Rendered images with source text
Content starts
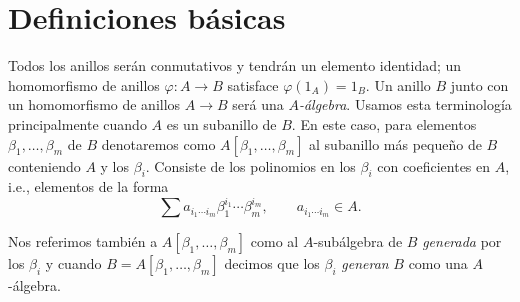 \section{Definiciones básicas}

Todos los anillos serán conmutativos y tendrán un elemento identidad; un homomorfismo de anillos $\varphi\colon A \to B$ satisface $\varphi(1_A) = 1_B$. Un anillo $B$ junto con un homomorfismo de anillos $A\to B$ será una \emph{$A$-álgebra}. Usamos esta terminología principalmente cuando $A$ es un subanillo de $B$. En este caso, para elementos $\beta_1, \ldots, \beta_m$ de $B$ denotaremos como $A[\beta_1,\ldots,\beta_m]$ al subanillo más pequeño de $B$ conteniendo $A$ y los $\beta_i$. Consiste de los polinomios en los $\beta_i$ con coeficientes en $A$, i.e., elementos de la forma
\[
  \sum a_{i_1\cdots i_m} \beta_1^{i_1}\cdots \beta_m^{i_m}, \qquad  a_{i_1\cdots i_m} \in A.
\]

Nos referimos también a $A[\beta_1,\ldots, \beta_m]$ como al $A$-subálgebra de $B$ \emph{generada} por los $\beta_i$ y cuando $B = A[\beta_1,\ldots, \beta_m]$ decimos que los $\beta_i$ \emph{generan} $B$ como una $A$-álgebra.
Content ends
Leaving the pictures aside, give back all the records exactly as they are.

- Solution to this exercise:
 \section{Definiciones básicas}

Todos los anillos serán conmutativos y tendrán un elemento identidad; un homomorfismo de anillos $\varphi\colon A \to B$ satisface $\varphi(1_A) = 1_B$. Un anillo $B$ junto con un homomorfismo de anillos $A\to B$ será una \emph{$A$-álgebra}. Usamos esta terminología principalmente cuando $A$ es un subanillo de $B$. En este caso, para elementos $\beta_1, \ldots, \beta_m$ de $B$ denotaremos como $A[\beta_1,\ldots,\beta_m]$ al subanillo más pequeño de $B$ conteniendo $A$ y los $\beta_i$. Consiste de los polinomios en los $\beta_i$ con coeficientes en $A$, i.e., elementos de la forma
\[
  \sum a_{i_1\cdots i_m} \beta_1^{i_1}\cdots \beta_m^{i_m}, \qquad  a_{i_1\cdots i_m} \in A.
\]

Nos referimos también a $A[\beta_1,\ldots, \beta_m]$ como al $A$-subálgebra de $B$ \emph{generada} por los $\beta_i$ y cuando $B = A[\beta_1,\ldots, \beta_m]$ decimos que los $\beta_i$ \emph{generan} $B$ como una $A$-álgebra.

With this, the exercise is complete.